Unlike the three surviving skins of Mauritius blue pigeons, one of two illustrations (the other is in black-and-white) of a live individual kept in the Netherlands around 1790 shows a red forehead. Both sexes of the Seychelles blue pigeon also have red foreheads, and the English palaeontologist Julian Hume has suggested that the image depicts a male, which was described as "infinitely more handsome" than the female by Cossigny in the mid-18th century. Hume therefore interprets the three surviving skins as belonging to female specimens. A Mauritian woman recalling observations of Mauritius blue pigeons around 1815 mentioned green as one of its colours. Juvenile Seychelles and Comoro blue pigeons have green feathers, so this may also have been the case for juvenile Mauritian pigeons.[18]

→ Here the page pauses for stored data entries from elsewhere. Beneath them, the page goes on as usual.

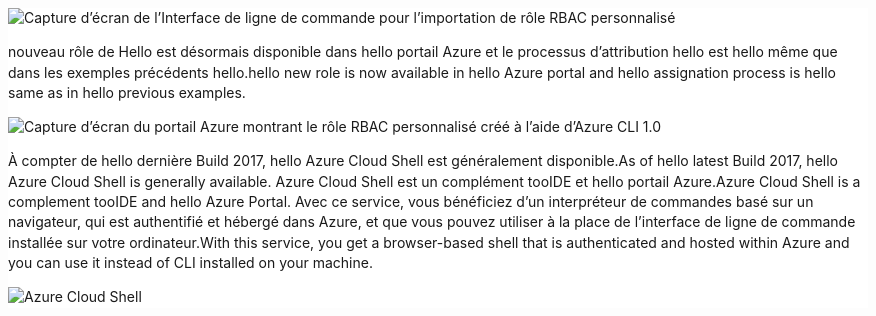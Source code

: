 
![Capture d’écran de l’Interface de ligne de commande pour l’importation de rôle RBAC personnalisé](./media/role-based-access-control-create-custom-roles-for-internal-external-users/25.png)

<span data-ttu-id="23e25-248">nouveau rôle de Hello est désormais disponible dans hello portail Azure et le processus d’attribution hello est hello même que dans les exemples précédents hello.</span><span class="sxs-lookup"><span data-stu-id="23e25-248">hello new role is now available in hello Azure portal and hello assignation process is hello same as in hello previous examples.</span></span>





![Capture d’écran du portail Azure montrant le rôle RBAC personnalisé créé à l’aide d’Azure CLI 1.0](./media/role-based-access-control-create-custom-roles-for-internal-external-users/26.png)

<span data-ttu-id="23e25-250">À compter de hello dernière Build 2017, hello Azure Cloud Shell est généralement disponible.</span><span class="sxs-lookup"><span data-stu-id="23e25-250">As of hello latest Build 2017, hello Azure Cloud Shell is generally available.</span></span> <span data-ttu-id="23e25-251">Azure Cloud Shell est un complément tooIDE et hello portail Azure.</span><span class="sxs-lookup"><span data-stu-id="23e25-251">Azure Cloud Shell is a complement tooIDE and hello Azure Portal.</span></span> <span data-ttu-id="23e25-252">Avec ce service, vous bénéficiez d’un interpréteur de commandes basé sur un navigateur, qui est authentifié et hébergé dans Azure, et que vous pouvez utiliser à la place de l’interface de ligne de commande installée sur votre ordinateur.</span><span class="sxs-lookup"><span data-stu-id="23e25-252">With this service, you get a browser-based shell that is authenticated and hosted within Azure and you can use it instead of CLI installed on your machine.</span></span>





![Azure Cloud Shell](./media/role-based-access-control-create-custom-roles-for-internal-external-users/27.png)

Some depictions and descriptions have shown the legs of Mauritius blue pigeons as red, like those of the Madagascar blue pigeon. The legs of the Paris specimen were painted red when the original colour faded, presumably on the basis of such accounts. The legs of the two other surviving specimens have not been painted and have faded to a yellowish brown. This feature is not mentioned in contemporary accounts, and such depictions are thought to be erroneous. Some modern restorations of the bird have also depicted it with facial crenulations, like those of the Seychelles blue pigeon.[19] This feature was unknown from contemporary accounts, until the 1660s report of Johannes Pretorius about his stay on Mauritius was published in 2015, where he mentioned the bird's "warty face".[20]

Behaviour and ecology

1907 illustration of the Paris specimen by John Gerrard Keulemans; the red legs are an inaccuracy

Few descriptions of the behaviour of Mauritius blue pigeons are known; unpublished notes by Desjardins are now lost. An individual was brought to the Netherlands around 1790, where it survived in the menagerie of William V, Prince of Orange for three months before dying of oedema. The only two known life drawings of the species (by G. Haasbroek) depict this individual. The illustrations show a displaying male raising its hackles into a ruff. This is a characteristic behaviour of other blue pigeons, too, and they can also vibrate their hackles.[18][21] The following description of the display behaviour and calls of this individual was written on the back on the coloured drawing by Arnout Vosmaer, director of the menagerie:

Life drawings of a male with raised and lowered hackles, c. 1790

These [pigeons are] dark-blue with lead coloured head-feathers, which they can turn upwards just as a collar, were sent to me from the Cape, but originated from an Isle Mauritius. Presented to the court by the Baron I. N. E. van Lynden 1790, and were called Pavillons Hollandais. One only I have received alive but died later after a few months from dropsy. In the evening 11 till 12 o'clock and many times during the night it made nice sounds 10 to 12 times quickly after another like Baf Baf [pronounced Barf Barf], and during the day a kind of cooing sound.[18]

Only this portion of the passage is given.